Learn

In the last exercise, we ran a regression predicting happiness scores from stress scores and exercise participation without an interaction term. We got the following model coefficients:

# Output:
# Intercept    10.256296
# stress       -0.707925
# exercise     -0.894058

Using these coefficients, our regression equation is:

$\text{happy} = 10.3 - 0.7*\text{stress} - 0.9*\text{exercise}$

In the Python library statsmodels.api, we can easily add an interaction term to the model formula by adding a third predictor that combines stress and exercise with a colon (stress:exercise). The code to run the updated model and print the coefficients is shown below.

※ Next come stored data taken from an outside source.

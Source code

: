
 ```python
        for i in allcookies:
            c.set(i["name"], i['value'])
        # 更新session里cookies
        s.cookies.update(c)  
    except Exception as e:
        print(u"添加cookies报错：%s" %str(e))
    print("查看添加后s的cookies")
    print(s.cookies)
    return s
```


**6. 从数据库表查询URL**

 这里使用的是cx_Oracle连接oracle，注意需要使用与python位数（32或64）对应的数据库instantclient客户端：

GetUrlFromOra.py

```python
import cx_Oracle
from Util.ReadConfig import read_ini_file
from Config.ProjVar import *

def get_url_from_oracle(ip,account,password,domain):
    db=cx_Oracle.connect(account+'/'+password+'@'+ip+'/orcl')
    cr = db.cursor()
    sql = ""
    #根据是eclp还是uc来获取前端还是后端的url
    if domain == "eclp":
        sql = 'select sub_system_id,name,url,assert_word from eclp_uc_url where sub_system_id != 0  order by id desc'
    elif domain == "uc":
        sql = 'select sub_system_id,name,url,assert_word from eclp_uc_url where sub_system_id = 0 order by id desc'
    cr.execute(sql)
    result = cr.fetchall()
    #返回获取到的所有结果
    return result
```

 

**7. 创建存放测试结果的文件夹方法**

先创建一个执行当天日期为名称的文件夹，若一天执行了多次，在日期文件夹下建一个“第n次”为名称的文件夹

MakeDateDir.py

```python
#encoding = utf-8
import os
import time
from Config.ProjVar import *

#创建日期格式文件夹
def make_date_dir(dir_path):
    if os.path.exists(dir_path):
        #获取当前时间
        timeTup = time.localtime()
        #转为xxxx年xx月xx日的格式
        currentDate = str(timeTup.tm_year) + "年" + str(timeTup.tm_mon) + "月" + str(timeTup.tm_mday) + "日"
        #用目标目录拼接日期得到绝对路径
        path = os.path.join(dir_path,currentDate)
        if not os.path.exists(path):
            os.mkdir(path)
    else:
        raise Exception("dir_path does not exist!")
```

import statsmodels.api as sm
model = sm.OLS.from_formula('happy ~ stress + exercise + stress:exercise', data=happiness).fit()
print(model.params)

# Output:
# Intercept          12.053583
# stress             -0.971225
# exercise           -3.135705
# stress:exercise     0.357365

In addition to the expected coefficients, when we add the interaction term, the coefficient table shows a new term with a coefficient: stress:exercise. The coefficient on stress:exercise is really a coefficient on a whole new variable formed by multiplying stress by exercise. Thus, our regression equation for this model looks like this:

$\text{happy} = 12.1 - 1.0*\text{stress} - 3.1*\text{exercise} + 0.4*\text{stress}*\text{exercise}$

Note that our other coefficients changed slightly with the additional predictor. This is because we have explicitly pulled out more of the relationship between stress and exercise, causing the other coefficients to adjust to take this into account.

### Instructions

1.

The plants dataset has been loaded for you in script.py and the regression predicting height from the predictors weight and species has been saved as model1. Run a regression predicting height with predictors weight, species, and an interaction term for these two predictors. Save the results of this model as model2.

2.

Print the coefficients from model1. What do we learn from the coefficients about each species’ regression line?

3.

Print the coefficients from model2. How did the coefficients and regression equation change when the interaction term was added?